* _EXERCISE DESCRIPTION_
Keyword search on "difference": report each line of the records that contains it.

* _Stored records_

+---+

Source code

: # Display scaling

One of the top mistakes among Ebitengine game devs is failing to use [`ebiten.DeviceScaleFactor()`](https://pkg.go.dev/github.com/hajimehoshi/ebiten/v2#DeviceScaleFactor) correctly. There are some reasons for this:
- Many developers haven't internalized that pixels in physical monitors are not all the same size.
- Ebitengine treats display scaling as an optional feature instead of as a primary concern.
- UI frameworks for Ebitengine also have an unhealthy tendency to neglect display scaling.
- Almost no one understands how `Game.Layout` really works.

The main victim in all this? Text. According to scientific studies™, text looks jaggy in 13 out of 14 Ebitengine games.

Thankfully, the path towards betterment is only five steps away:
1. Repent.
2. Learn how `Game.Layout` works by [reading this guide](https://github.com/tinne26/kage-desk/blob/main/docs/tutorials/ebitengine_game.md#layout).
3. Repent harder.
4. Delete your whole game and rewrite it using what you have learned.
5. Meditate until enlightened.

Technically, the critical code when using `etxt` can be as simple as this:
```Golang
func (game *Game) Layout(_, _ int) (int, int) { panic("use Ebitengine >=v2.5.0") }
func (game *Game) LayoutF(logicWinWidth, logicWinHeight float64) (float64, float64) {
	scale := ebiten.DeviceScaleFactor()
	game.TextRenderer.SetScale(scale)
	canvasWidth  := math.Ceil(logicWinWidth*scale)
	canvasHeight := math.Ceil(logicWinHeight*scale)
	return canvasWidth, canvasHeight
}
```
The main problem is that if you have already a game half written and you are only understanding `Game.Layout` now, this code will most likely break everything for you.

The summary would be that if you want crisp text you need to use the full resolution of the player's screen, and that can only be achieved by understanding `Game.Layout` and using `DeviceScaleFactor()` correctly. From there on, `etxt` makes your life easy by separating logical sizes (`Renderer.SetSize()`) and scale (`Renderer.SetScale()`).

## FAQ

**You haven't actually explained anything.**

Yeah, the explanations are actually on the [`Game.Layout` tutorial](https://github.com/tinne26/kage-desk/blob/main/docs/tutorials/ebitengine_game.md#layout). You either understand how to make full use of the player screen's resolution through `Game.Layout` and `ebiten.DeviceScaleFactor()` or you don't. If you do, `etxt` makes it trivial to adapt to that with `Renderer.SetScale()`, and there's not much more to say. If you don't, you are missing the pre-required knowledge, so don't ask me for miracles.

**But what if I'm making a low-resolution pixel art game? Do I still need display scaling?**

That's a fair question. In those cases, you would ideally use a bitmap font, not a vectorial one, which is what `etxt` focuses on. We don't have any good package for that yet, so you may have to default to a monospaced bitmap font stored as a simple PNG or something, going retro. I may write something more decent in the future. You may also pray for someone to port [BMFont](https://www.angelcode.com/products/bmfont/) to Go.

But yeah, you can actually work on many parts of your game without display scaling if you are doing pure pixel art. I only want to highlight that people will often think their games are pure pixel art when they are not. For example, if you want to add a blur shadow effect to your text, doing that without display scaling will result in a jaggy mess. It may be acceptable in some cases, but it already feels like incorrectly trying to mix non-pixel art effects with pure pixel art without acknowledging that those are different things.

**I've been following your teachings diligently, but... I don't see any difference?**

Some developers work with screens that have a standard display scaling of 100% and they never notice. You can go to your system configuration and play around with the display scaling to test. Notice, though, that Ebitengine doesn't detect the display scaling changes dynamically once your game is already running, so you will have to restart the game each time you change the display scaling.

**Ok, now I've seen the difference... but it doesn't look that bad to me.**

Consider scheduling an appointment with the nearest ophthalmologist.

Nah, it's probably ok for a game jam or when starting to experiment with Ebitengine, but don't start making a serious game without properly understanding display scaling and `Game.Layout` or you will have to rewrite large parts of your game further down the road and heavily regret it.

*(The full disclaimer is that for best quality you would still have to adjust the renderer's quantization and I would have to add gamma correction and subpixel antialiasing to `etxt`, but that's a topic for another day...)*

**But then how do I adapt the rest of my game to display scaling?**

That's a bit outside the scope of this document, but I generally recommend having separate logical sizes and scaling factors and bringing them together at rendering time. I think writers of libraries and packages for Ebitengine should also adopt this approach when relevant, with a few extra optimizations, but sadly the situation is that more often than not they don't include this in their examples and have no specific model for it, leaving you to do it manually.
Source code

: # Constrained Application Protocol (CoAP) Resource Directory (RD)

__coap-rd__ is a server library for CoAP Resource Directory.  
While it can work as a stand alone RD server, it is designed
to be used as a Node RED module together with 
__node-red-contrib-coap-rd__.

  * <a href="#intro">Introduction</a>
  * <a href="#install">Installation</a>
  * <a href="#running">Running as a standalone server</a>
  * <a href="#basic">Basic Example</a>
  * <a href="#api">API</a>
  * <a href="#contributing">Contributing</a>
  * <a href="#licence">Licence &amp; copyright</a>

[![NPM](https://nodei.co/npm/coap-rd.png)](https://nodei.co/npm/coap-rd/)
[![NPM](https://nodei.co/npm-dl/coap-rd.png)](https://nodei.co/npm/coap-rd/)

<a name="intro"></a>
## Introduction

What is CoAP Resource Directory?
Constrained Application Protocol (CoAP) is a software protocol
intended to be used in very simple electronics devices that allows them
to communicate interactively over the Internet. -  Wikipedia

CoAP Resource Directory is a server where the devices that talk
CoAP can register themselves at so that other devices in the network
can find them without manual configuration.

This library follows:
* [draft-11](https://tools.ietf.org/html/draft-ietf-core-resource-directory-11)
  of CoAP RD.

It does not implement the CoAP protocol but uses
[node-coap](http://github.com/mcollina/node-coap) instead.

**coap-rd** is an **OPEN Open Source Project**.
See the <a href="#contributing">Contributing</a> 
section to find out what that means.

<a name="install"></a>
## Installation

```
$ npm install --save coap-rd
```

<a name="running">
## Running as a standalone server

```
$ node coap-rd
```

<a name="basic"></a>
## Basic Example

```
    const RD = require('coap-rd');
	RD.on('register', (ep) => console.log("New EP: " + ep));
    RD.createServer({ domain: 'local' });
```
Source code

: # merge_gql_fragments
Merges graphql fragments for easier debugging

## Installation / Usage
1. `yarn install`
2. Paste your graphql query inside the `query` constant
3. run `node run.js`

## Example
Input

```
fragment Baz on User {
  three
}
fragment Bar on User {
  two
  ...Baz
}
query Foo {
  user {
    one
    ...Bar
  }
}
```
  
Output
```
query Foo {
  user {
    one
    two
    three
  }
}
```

+---+

* _ANSWER BELOW_
**I've been following your teachings diligently, but... I don't see any difference?**
**Ok, now I've seen the difference... but it doesn't look that bad to me.**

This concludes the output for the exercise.